お題:骨
骨みたいな腕が見慣れたものになったのは、何日前だったか。
理由なんて些細なものだった。お母さんに色々言われたとか、クラスの誰かさんが冷たいだとか、自分の体形がコンプレックスだとか。
どこにでもあるし、誰にでもあるようなつまらないストレス。それが積み重なって、遂に私はモノを食べられなくなった。
夕食の代わりに置かれる五百円玉を貯金できたのは嬉しいことだけど、代償は積み重ねた硬貨じゃ足りないほど重たかった。
一か月前、栄養失調で入院した。おばあちゃんが病室に飛び込むや否や嗚咽して、おじいちゃんは顔を背けて泣いていた。お母さんも病室へ来て、泣いてくれた。スーツとヒールで息を荒げるほど走ってくれたことが嬉しかったなんて、歪んでるよね。
でも結局、食べることはできないままだ。口に何かを入れると、舌も歯も唇も、結託してそれを追い出してしまう。サイコロより小さく切ったリンゴを無理矢理飲み込んでみたら、胃まで仲間になって吐き出させる。
手の打ちようがない。いつまでも入院してられないし、そのうち治らなくても家や学校に行くことになるんだろう。重たいセーラー服、ずり落ちるスカート、ぶかぶかのストッキング。滑稽だ。想像するだけで笑えてくる。
「……大丈夫?」
病院の屋上でぼぅっとしていたとき、小学校低学年ぐらいの女の子が声をかけてきた。背の小さい、かわいい子だ。
「え……ああ、ごめんね。こんなガリガリだから……」
「ううん。お姉さん、悲しそうだったから」
その子が言うに、私は泣いていたらしい。知らない内に涙がぽたぽたと落ちていた。
「どうしたの? お姉さんも私と同じ?」
「同じ、って……拒食症なんだよ、私。ごはん食べらんないの」
「えっ!? じゃあ、お姉さんも赤いプツプツができたり息が止まったりするの?」
衝撃的な質問に、私の涙もぱったり止まった。
この子は重度のアレルギー持ちで、いろいろなものが食べられないのだという。
「うん。そのせいで背も伸びないんだー。もうすぐ中学生なのに」
「中学っ……そっか……」
言葉が出なかった。私はこの子と違って、食べられない原因が心にあるだけ。この子が食べられないモノを、私は食べることができる。満足に食べて、背を伸ばすことだってできる。この子が生涯どうやってもできないことを、私はできるのに、できない。そう思った瞬間、また涙があふれてきた。どうしようもなく、この子に謝りたくなった。

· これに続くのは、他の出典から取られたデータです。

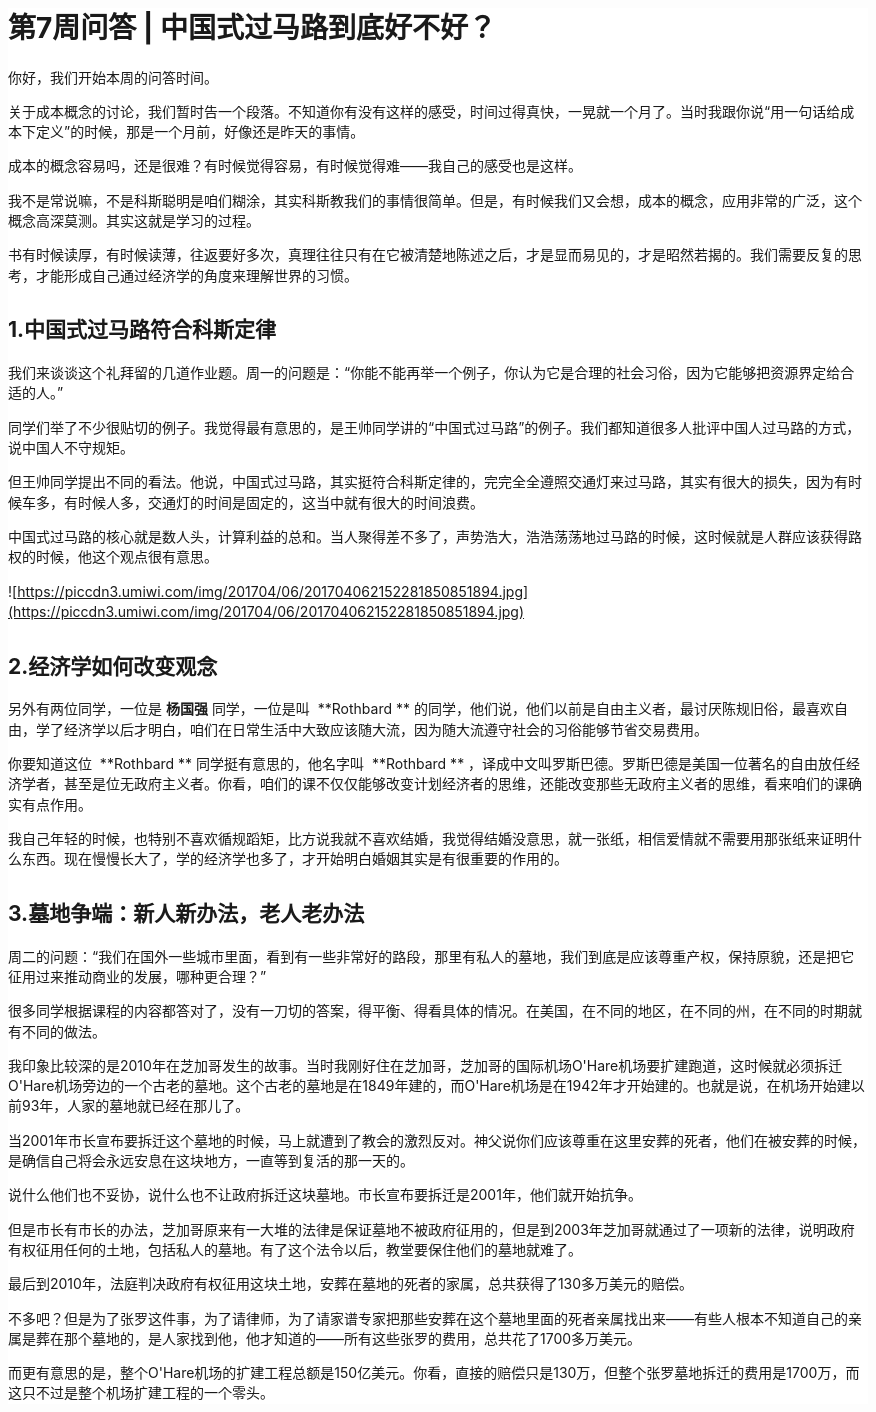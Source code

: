 # 第7周问答 | 中国式过马路到底好不好？

你好，我们开始本周的问答时间。

关于成本概念的讨论，我们暂时告一个段落。不知道你有没有这样的感受，时间过得真快，一晃就一个月了。当时我跟你说“用一句话给成本下定义”的时候，那是一个月前，好像还是昨天的事情。

成本的概念容易吗，还是很难？有时候觉得容易，有时候觉得难——我自己的感受也是这样。

我不是常说嘛，不是科斯聪明是咱们糊涂，其实科斯教我们的事情很简单。但是，有时候我们又会想，成本的概念，应用非常的广泛，这个概念高深莫测。其实这就是学习的过程。

书有时候读厚，有时候读薄，往返要好多次，真理往往只有在它被清楚地陈述之后，才是显而易见的，才是昭然若揭的。我们需要反复的思考，才能形成自己通过经济学的角度来理解世界的习惯。

## 1.中国式过马路符合科斯定律

我们来谈谈这个礼拜留的几道作业题。周一的问题是：“你能不能再举一个例子，你认为它是合理的社会习俗，因为它能够把资源界定给合适的人。”

同学们举了不少很贴切的例子。我觉得最有意思的，是王帅同学讲的“中国式过马路”的例子。我们都知道很多人批评中国人过马路的方式，说中国人不守规矩。

但王帅同学提出不同的看法。他说，中国式过马路，其实挺符合科斯定律的，完完全全遵照交通灯来过马路，其实有很大的损失，因为有时候车多，有时候人多，交通灯的时间是固定的，这当中就有很大的时间浪费。

中国式过马路的核心就是数人头，计算利益的总和。当人聚得差不多了，声势浩大，浩浩荡荡地过马路的时候，这时候就是人群应该获得路权的时候，他这个观点很有意思。

![https://piccdn3.umiwi.com/img/201704/06/201704062152281850851894.jpg](https://piccdn3.umiwi.com/img/201704/06/201704062152281850851894.jpg)

## 2.经济学如何改变观念

另外有两位同学，一位是 **杨国强** 同学，一位是叫  **Rothbard ** 的同学，他们说，他们以前是自由主义者，最讨厌陈规旧俗，最喜欢自由，学了经济学以后才明白，咱们在日常生活中大致应该随大流，因为随大流遵守社会的习俗能够节省交易费用。

你要知道这位  **Rothbard ** 同学挺有意思的，他名字叫  **Rothbard ** ，译成中文叫罗斯巴德。罗斯巴德是美国一位著名的自由放任经济学者，甚至是位无政府主义者。你看，咱们的课不仅仅能够改变计划经济者的思维，还能改变那些无政府主义者的思维，看来咱们的课确实有点作用。

我自己年轻的时候，也特别不喜欢循规蹈矩，比方说我就不喜欢结婚，我觉得结婚没意思，就一张纸，相信爱情就不需要用那张纸来证明什么东西。现在慢慢长大了，学的经济学也多了，才开始明白婚姻其实是有很重要的作用的。

## 3.墓地争端：新人新办法，老人老办法

周二的问题：“我们在国外一些城市里面，看到有一些非常好的路段，那里有私人的墓地，我们到底是应该尊重产权，保持原貌，还是把它征用过来推动商业的发展，哪种更合理？”

很多同学根据课程的内容都答对了，没有一刀切的答案，得平衡、得看具体的情况。在美国，在不同的地区，在不同的州，在不同的时期就有不同的做法。

我印象比较深的是2010年在芝加哥发生的故事。当时我刚好住在芝加哥，芝加哥的国际机场O'Hare机场要扩建跑道，这时候就必须拆迁O'Hare机场旁边的一个古老的墓地。这个古老的墓地是在1849年建的，而O'Hare机场是在1942年才开始建的。也就是说，在机场开始建以前93年，人家的墓地就已经在那儿了。

当2001年市长宣布要拆迁这个墓地的时候，马上就遭到了教会的激烈反对。神父说你们应该尊重在这里安葬的死者，他们在被安葬的时候，是确信自己将会永远安息在这块地方，一直等到复活的那一天的。

说什么他们也不妥协，说什么也不让政府拆迁这块墓地。市长宣布要拆迁是2001年，他们就开始抗争。

但是市长有市长的办法，芝加哥原来有一大堆的法律是保证墓地不被政府征用的，但是到2003年芝加哥就通过了一项新的法律，说明政府有权征用任何的土地，包括私人的墓地。有了这个法令以后，教堂要保住他们的墓地就难了。

最后到2010年，法庭判决政府有权征用这块土地，安葬在墓地的死者的家属，总共获得了130多万美元的赔偿。

不多吧？但是为了张罗这件事，为了请律师，为了请家谱专家把那些安葬在这个墓地里面的死者亲属找出来——有些人根本不知道自己的亲属是葬在那个墓地的，是人家找到他，他才知道的——所有这些张罗的费用，总共花了1700多万美元。

而更有意思的是，整个O'Hare机场的扩建工程总额是150亿美元。你看，直接的赔偿只是130万，但整个张罗墓地拆迁的费用是1700万，而这只不过是整个机场扩建工程的一个零头。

「ごめん……ごめんね。お姉さん、食べても何もないんだよ。どんなものでも食べられるのに、どうしていま食べられないのかわかんないんだ……」
「そうなの? じゃあ、わたしが一緒に考えてあげる!」
その子は隣で腕組みをして、うんうんと頭を捻った。
「わたしが食べられるようにしてあげる! そしたら、一緒にごはん食べたいね!」
また、涙は止まった。なのに目の奥がじんわり熱かった。
きっと私の拒食症は治る。
いつか、この子と一緒に美味しいものを食べてみたいなって、思えた。
どこかのテーブルで楽しく笑ってる未来を、想像できたんだ。